The key to the E&P industry’s success in growing gas-shale production has been the increased use of hydro-fracturing (fracing) technology, especially in horizontal wells where significant amounts of the shale formation are exposed.  Historically when the E&P companies were drilling vertical wells seeking natural gas and they encountered shale formations, they were considered junk zones and problem areas that needed to be drilled through as quickly as possible to reduce the risk of drilling failures.  In the past 20 years since George Mitchell of Mitchell Energy first began experimenting with Barnett shale wells, the E&P industry’s focus has been turned upside down.  Gas-shale formations have moved from being junk zones to golden calves, and they are now the target of billions of dollars of drilling and fracing expenditures. 

As the U.S. gas-shale frenzy has spread from the Barnett, and new exploration regions have benefitted from the knowledge and technology developed in that central Texas field, initial well production in new shale basins has set record after record.  These drilling successes have fueled further excitement about the long-term potential of gas-shale plays.  A problem, however, is that other than the Barnett, all the shale plays are early in their development and do not have extensive production track records.  As noted by the industry forecasters, the new gas shales are expected to leapfrog the performance of the Barnett because the industry has gained significant technological knowledge about shales and the higher initial production rates from wells in these basins supports that conclusion.  On the other hand, as analysts are now beginning to examine in greater detail the extensive well data available from the Barnett, they are beginning to question exactly how productive and profitable these wells are.  As a result, doubts are emerging about how much of the hype about these gas shale plays can be believed.  The analysts are questioning whether each new gas-shale play in reality will prove more prolific and more profitable than prior ones.  For analysts, a healthy degree of skepticism is appropriate as charts of the performance of some Barnett wells are not matching the forecasts and hype.

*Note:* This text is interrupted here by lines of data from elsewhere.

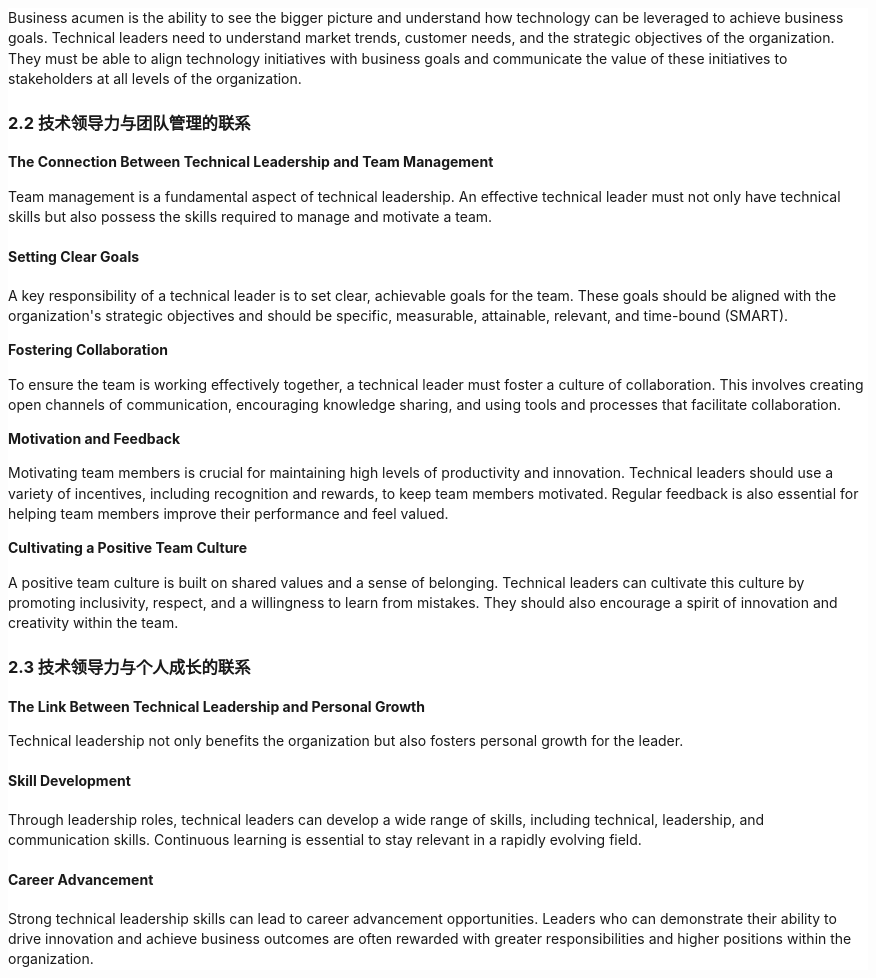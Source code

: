 Business acumen is the ability to see the bigger picture and understand how technology can be leveraged to achieve business goals. Technical leaders need to understand market trends, customer needs, and the strategic objectives of the organization. They must be able to align technology initiatives with business goals and communicate the value of these initiatives to stakeholders at all levels of the organization.

### 2.2 技术领导力与团队管理的联系

**The Connection Between Technical Leadership and Team Management**

Team management is a fundamental aspect of technical leadership. An effective technical leader must not only have technical skills but also possess the skills required to manage and motivate a team.

#### Setting Clear Goals

A key responsibility of a technical leader is to set clear, achievable goals for the team. These goals should be aligned with the organization's strategic objectives and should be specific, measurable, attainable, relevant, and time-bound (SMART).

**Fostering Collaboration**

To ensure the team is working effectively together, a technical leader must foster a culture of collaboration. This involves creating open channels of communication, encouraging knowledge sharing, and using tools and processes that facilitate collaboration.

**Motivation and Feedback**

Motivating team members is crucial for maintaining high levels of productivity and innovation. Technical leaders should use a variety of incentives, including recognition and rewards, to keep team members motivated. Regular feedback is also essential for helping team members improve their performance and feel valued.

**Cultivating a Positive Team Culture**

A positive team culture is built on shared values and a sense of belonging. Technical leaders can cultivate this culture by promoting inclusivity, respect, and a willingness to learn from mistakes. They should also encourage a spirit of innovation and creativity within the team.

### 2.3 技术领导力与个人成长的联系

**The Link Between Technical Leadership and Personal Growth**

Technical leadership not only benefits the organization but also fosters personal growth for the leader.

#### Skill Development

Through leadership roles, technical leaders can develop a wide range of skills, including technical, leadership, and communication skills. Continuous learning is essential to stay relevant in a rapidly evolving field.

#### Career Advancement

Strong technical leadership skills can lead to career advancement opportunities. Leaders who can demonstrate their ability to drive innovation and achieve business outcomes are often rewarded with greater responsibilities and higher positions within the organization.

As with any new exploration play, it takes the geologists and geophysicists time to determine out how best to unlock the hydrocarbons trapped in the underground rock in an economic manner.  Therein lays the challenge for the gas-shales.  Can these resources be developed in an economic manner, especially in a low-gas price environment, while still meeting the goals and aspirations of E&P executives and their shareholders? 

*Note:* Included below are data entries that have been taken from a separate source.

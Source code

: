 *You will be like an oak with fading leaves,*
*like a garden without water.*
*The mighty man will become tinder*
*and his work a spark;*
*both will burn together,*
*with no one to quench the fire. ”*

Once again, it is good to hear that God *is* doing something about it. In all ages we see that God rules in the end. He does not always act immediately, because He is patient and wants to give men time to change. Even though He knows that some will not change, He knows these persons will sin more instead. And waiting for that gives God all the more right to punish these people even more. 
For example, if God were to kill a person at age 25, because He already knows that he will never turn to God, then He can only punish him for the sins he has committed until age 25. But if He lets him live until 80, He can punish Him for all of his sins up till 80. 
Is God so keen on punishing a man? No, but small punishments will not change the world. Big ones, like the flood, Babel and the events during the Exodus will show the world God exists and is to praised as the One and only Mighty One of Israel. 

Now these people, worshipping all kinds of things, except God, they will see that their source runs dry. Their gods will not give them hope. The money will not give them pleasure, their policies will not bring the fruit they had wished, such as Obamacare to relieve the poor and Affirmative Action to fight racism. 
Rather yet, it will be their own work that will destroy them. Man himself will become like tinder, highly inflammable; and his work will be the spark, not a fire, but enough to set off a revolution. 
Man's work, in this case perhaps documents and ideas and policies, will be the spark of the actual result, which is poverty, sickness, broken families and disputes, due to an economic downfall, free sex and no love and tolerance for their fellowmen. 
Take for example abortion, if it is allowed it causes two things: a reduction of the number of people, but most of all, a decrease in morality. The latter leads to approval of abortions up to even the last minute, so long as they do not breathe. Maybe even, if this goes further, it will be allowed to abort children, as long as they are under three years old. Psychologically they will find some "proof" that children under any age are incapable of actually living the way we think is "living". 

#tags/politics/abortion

The history of the E&P industry has generally been one of creating wealth, but there have been numerous times in the past when the industry has been a serial destroyer of capital.  The wealth created by the industry has been due to a combination of skill, discipline and a certain amount of luck.  The history of the petroleum industry is replete with tales of men who were gifted at knowing exactly where to seek oil and gas.  Of course, for years the industry’s track record was one successful well out of every 10 drilled, certainly not a record to give people a high degree of confidence in explorationists. 

The industry has also had its cast of characters – some successful and others not.  Some were lucky and others unlucky.  Some were educated, while others worked by “gut feel.”  Many observers would say that these qualities characterized the wildcatters that populated the industry in its early days, but these were also the qualities that characterized many E&P leaders during the industry’s periods of extreme commodity price volatility such as in the 1970s.  But over the past 20-25 years, the petroleum industry has become more professionally staffed and managed, largely in response to the destruction of capital that came with the 1980s’ recessions and oil price collapse.  The industry’s performance during the 1990s and 2000s suggests companies have developed a well refined set of management tools and capital allocation disciplines that have contributed to its success.  That view, however, is being called into question by the growing number of E&P companies currently going out of business – either through voluntary or involuntary actions. 

The challenge for everyone associated with the E&P business is to understand that the accounting in this industry is one of the most susceptible to manipulation because so much of it is based on estimates.  For an E&P company, virtually all its assets are located down a hole in the ground.  No one really knows what is down there, and in fact the final tally will only be known when the well is plugged and the field abandoned.  The key principle of accounting is to match period expenses with revenues providing a clear picture of current profitability.  In the case of the E&P industry, the bulk of the investment (expense) is expended in finding and developing oil and gas resources.  Over time a small amount of money is spent producing the oil and gas along with the expense for corporate overhead.  Unless a company borrows money to fund its exploration and development activities, it will have no other costs except for income taxes, assuming it makes a profit. 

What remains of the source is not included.